Study area

The study sites were located in the Fubo plantation station forests (21°57'–22°19'N, 106°39'–106°59' E) of the Experimental Centre of Tropical Forestry (ECTF) of the Chinese Academy of Forestry, Pingxiang City, Guangxi Zhuang Autonomous Region, China, which belongs to the subtropical region (Fig.1). The annual rainfall in the region is 1200 to 1500 mm; the temperature is varies between 20.5°C and 21.7°C, and the relative humidity is 80 %–84 %. The area is located at an altitude of 430–680 m above sea level (a.s.l), and the topography consists of low mountains. The study site soil, with a sandy texture, was formed from granite and is classified as red soil in the Chinese soil classification, showing pH value of 4.8–5.5 [18]. The former original forest, classified as semi-deciduous lowland forest, was clear-cutting in 1992/93. Then forests in the study area were artificial, even-aged forest and afforested in 1993. The initial density of afforestation was 2500 stems per hectare, as to install Masson pine (P. massoniana) monoculture. Since then, there are no forest management activities for 14 years till 2007 when the thinning harvest occurred.

Experimental design

We initiated the experiment to examine the effects of the management intensity on structure dynamic during 5-years of succession in monoculture forests.
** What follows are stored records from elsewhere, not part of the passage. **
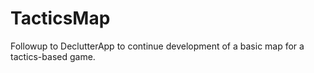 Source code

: # TacticsMap
Followup to DeclutterApp to continue development of a basic map for a tactics-based game.

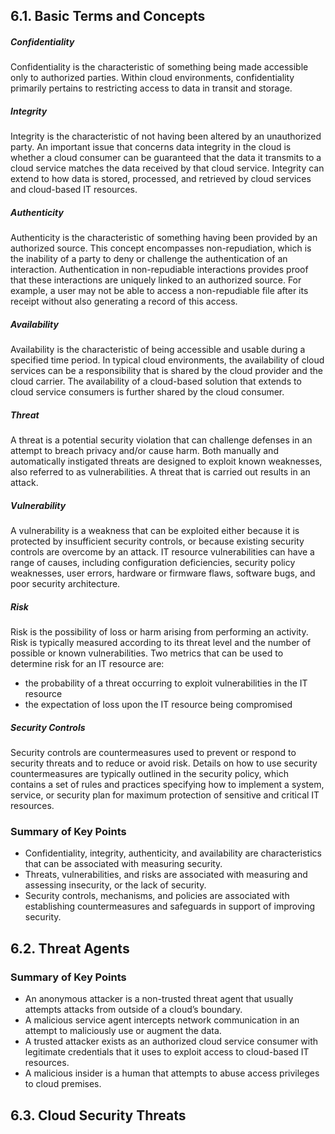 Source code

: ## 6.1. Basic Terms and Concepts

##### Confidentiality

Confidentiality is the characteristic of something being made accessible only to authorized parties. Within cloud environments, confidentiality primarily pertains to restricting access to data in transit and storage.

##### Integrity

Integrity is the characteristic of not having been altered by an unauthorized party. An important issue that concerns data integrity in the cloud is whether a cloud consumer can be guaranteed that the data it transmits to a cloud service matches the data received by that cloud service. Integrity can extend to how data is stored, processed, and retrieved by cloud services and cloud-based IT resources.

##### Authenticity

Authenticity is the characteristic of something having been provided by an authorized source. This concept encompasses non-repudiation, which is the inability of a party to deny or challenge the authentication of an interaction. Authentication in non-repudiable interactions provides proof that these interactions are uniquely linked to an authorized source. For example, a user may not be able to access a non-repudiable file after its receipt without also generating a record of this access.

##### Availability

Availability is the characteristic of being accessible and usable during a specified time period. In typical cloud environments, the availability of cloud services can be a responsibility that is shared by the cloud provider and the cloud carrier. The availability of a cloud-based solution that extends to cloud service consumers is further shared by the cloud consumer.

##### Threat

A threat is a potential security violation that can challenge defenses in an attempt to breach privacy and/or cause harm. Both manually and automatically instigated threats are designed to exploit known weaknesses, also referred to as vulnerabilities. A threat that is carried out results in an attack.

##### Vulnerability

A vulnerability is a weakness that can be exploited either because it is protected by insufficient security controls, or because existing security controls are overcome by an attack. IT resource vulnerabilities can have a range of causes, including configuration deficiencies, security policy weaknesses, user errors, hardware or firmware flaws, software bugs, and poor security architecture.

##### Risk

Risk is the possibility of loss or harm arising from performing an activity. Risk is typically measured according to its threat level and the number of possible or known vulnerabilities. Two metrics that can be used to determine risk for an IT resource are:

* the probability of a threat occurring to exploit vulnerabilities in the IT resource
* the expectation of loss upon the IT resource being compromised

##### Security Controls

Security controls are countermeasures used to prevent or respond to security threats and to reduce or avoid risk. Details on how to use security countermeasures are typically outlined in the security policy, which contains a set of rules and practices specifying how to implement a system, service, or security plan for maximum protection of sensitive and critical IT resources.

### Summary of Key Points

* Confidentiality, integrity, authenticity, and availability are characteristics that can be associated with measuring security.
* Threats, vulnerabilities, and risks are associated with measuring and assessing insecurity, or the lack of security.
* Security controls, mechanisms, and policies are associated with establishing countermeasures and safeguards in support of improving security.

## 6.2. Threat Agents

### Summary of Key Points

* An anonymous attacker is a non-trusted threat agent that usually attempts attacks from outside of a cloud’s boundary.
* A malicious service agent intercepts network communication in an attempt to maliciously use or augment the data.
* A trusted attacker exists as an authorized cloud service consumer with legitimate credentials that it uses to exploit access to cloud-based IT resources.
* A malicious insider is a human that attempts to abuse access privileges to cloud premises.

## 6.3. Cloud Security Threats

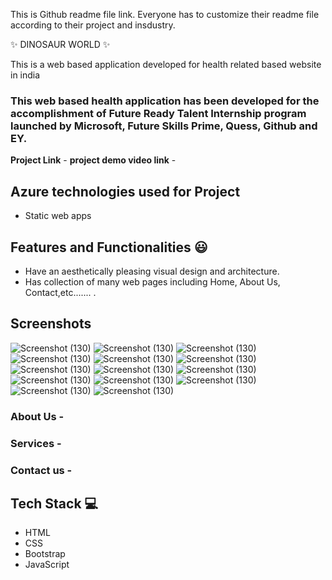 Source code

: This is Github readme file link. Everyone has to customize their readme file according to their project and insdustry.

  ✨ DINOSAUR WORLD ✨

This is a web based application developed for health related based website in india

### This web based health application has been developed for the accomplishment of Future Ready Talent Internship program launched by Microsoft, Future Skills Prime, Quess, Github and EY.


**Project Link** -
**project demo video link** - 

## Azure technologies used for Project

- Static web apps

## Features and Functionalities 😃

- Have an aesthetically pleasing visual design and architecture.
- Has collection of many web pages including Home, About Us, Contact,etc....... .

## Screenshots

![Screenshot (130)](https://user-images.githubusercontent.com/112065495/204810412-fddc72d4-7ae1-4673-99ab-b1e157eb7ee7.png)
![Screenshot (130)](https://user-images.githubusercontent.com/112065495/204810415-7a7a775e-5bf1-4e2f-a435-72ac503d97f8.png)
![Screenshot (130)](https://user-images.githubusercontent.com/112065495/204810404-f63beb93-2db3-4bda-8f28-956709338b5f.png)
![Screenshot (130)](https://user-images.githubusercontent.com/112065495/204810411-91cb05dc-e96e-4307-bc27-97f6d00616e0.png)
![Screenshot (130)](https://user-images.githubusercontent.com/112065495/204810408-391f1aac-0432-4b43-8060-382b78e788bf.png)
![Screenshot (130)](https://user-images.githubusercontent.com/112065495/204810472-83f0c4fd-46d3-4a74-ad06-7cc7f4ada950.png)
![Screenshot (130)](https://user-images.githubusercontent.com/112065495/204810567-4c7e9ab3-c3e7-4a85-b1ba-b3b2682d6d67.png)
![Screenshot (130)](https://user-images.githubusercontent.com/112065495/204810468-feb475b5-5d50-4558-a962-80a8acf231d2.png)
![Screenshot (130)](https://user-images.githubusercontent.com/112065495/204810483-6a5a448f-87d7-4ae1-a6b9-c0a53655727d.png)
![Screenshot (130)](https://user-images.githubusercontent.com/112065495/204810480-044342b5-785e-4958-94c4-a4854603747c.png)
![Screenshot (130)](https://user-images.githubusercontent.com/112065495/204810475-54095dd8-a58d-4f8d-b42f-aebc561cc5a8.png)
![Screenshot (130)](https://user-images.githubusercontent.com/112065495/204810410-d8add5d4-4a2c-479f-a1ff-21fb3238494c.png)
![Screenshot (130)](https://user-images.githubusercontent.com/112065495/204810467-673fa9ce-7b65-4ab9-803a-0a1f94c58f22.png)
![Screenshot (130)](https://user-images.githubusercontent.com/112065495/204810478-7b4b96bc-b935-449f-8e85-9ae63a2ddcf6.png)













   

### About Us -



### Services -



### Contact us -

  
  
  
  

## Tech Stack 💻
- HTML
- CSS
- Bootstrap
- JavaScript
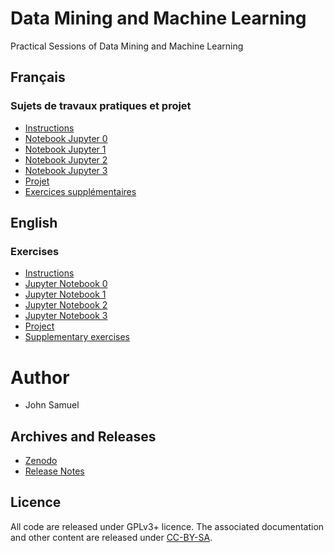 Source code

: # Data Mining and Machine Learning
Practical Sessions of Data Mining and Machine Learning

## Français
### Sujets de travaux pratiques et projet
* [Instructions](fr/README.md)
* [Notebook Jupyter 0](fr/TP0/tp0.ipynb)
* [Notebook Jupyter 1](fr/TP1/tp1.ipynb)
* [Notebook Jupyter 2](fr/TP2/tp2.ipynb)
* [Notebook Jupyter 3](fr/TP3/tp3.ipynb)
* [Projet](fr/Projet/Projet.md)
* [Exercices supplémentaires](./examples/README.md)

## English 
### Exercises
* [Instructions](en/README.md)
* [Jupyter Notebook 0](en/practical0/practical0.ipynb)
* [Jupyter Notebook 1](en/practical1/practical1.ipynb)
* [Jupyter Notebook 2](en/practical2/practical2.ipynb)
* [Jupyter Notebook 3](en/practical3/practical3.ipynb)
* [Project](en/Project/project.md)
* [Supplementary exercises](./examples/README.md)

# Author
* John Samuel

## Archives and Releases
* [Zenodo](https://doi.org/10.5281/zenodo.6675275)
* [Release Notes](RELEASE.md)

## Licence
All code are released under GPLv3+ licence. The associated documentation and other content are released under [CC-BY-SA](http://creativecommons.org/licenses/by-sa/4.0/).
In this study, harvesting systems with different thinning intensities were applied during 2007 in stands of similar site quality. We established study plots in monoculture forests of southern subtropical China (Fig.1 A and B). Three experimental treatments were employed with different management intensities at individual bases in the study forest: light intensity treatment (LT, 450 ha⁻¹ remaining after logging), heavy intensity treatment (HT, 225 ha⁻¹ remaining after logging), and control forests (intact stands with minimal silvicultural or human intervention) (Table 1). Stands were logged during the summer of 2007. Before the treatments, there were no statistically significant differences between the treatment categories in the total volume of dead or living trees. The harvesting equipment was restricted to the machine corridors and reached into the residual strips to remove trees, thus there was minimal disturbance of the forest floor or soils in the retained strips.

In each intensity level, a total of 20 initial permanent plots were randomly selected from the grid for field investigation. Each permanent plot consisted of an inventory circular plot of 400 m² (11.2 m radius) for measuring trees with diameter at breast height (DBH) ≥ 5 cm. Within each plot, a smaller 5 × 5 m subplot (25 m²) of was placed to survey species recruitment (Fig.1 C). The DBH, height, density and coverage of tree species were recorded. DBH-measured 1.30 m above the ground, were noted and tree height was measured using an optical height meter (PM-5/1520 P, Suunto, Vantaa, Finland). For each subplot, we investigated composition and number of natural regeneration and shrub; each tree was checked to see if it was living or dead and if the dead tree was standing or had fallen. We surveyed once before the harvest in the summer of 2007, and again in the summers of 2008, 2010, and 2012.

Fig.1.

Study sites in the subtropical zone, near Pingxiang city, Guangxi Province, China. A and B indicates the general location of the heavy intensity and light intensity treatments plots, respectively. C represents circular plot were in each treatment.

Table 1.

Quantitative information before and after thinning on the study plots (mean±SE).

Data analysis

By utilising five years (2007–2012) permanent-plot experiments conducted in monoculture forest, species richness and abundance, stand density of adult trees, DBH, height, basal area, density of tall saplings and juveniles were compared between the three treatments using a standard one-way ANOVA. Means that exhibited differences were compared using Tukey's test with a 5 % probability significance threshold to test for differences in the percent cover after the disturbances of different intensities. We quantified the diversity which was characterised based on three measures: species richness, Shannon index, Pielou's index and Simpson index were calculated separately for each plot in each study site. Species richness (S) is number of species found in a plot.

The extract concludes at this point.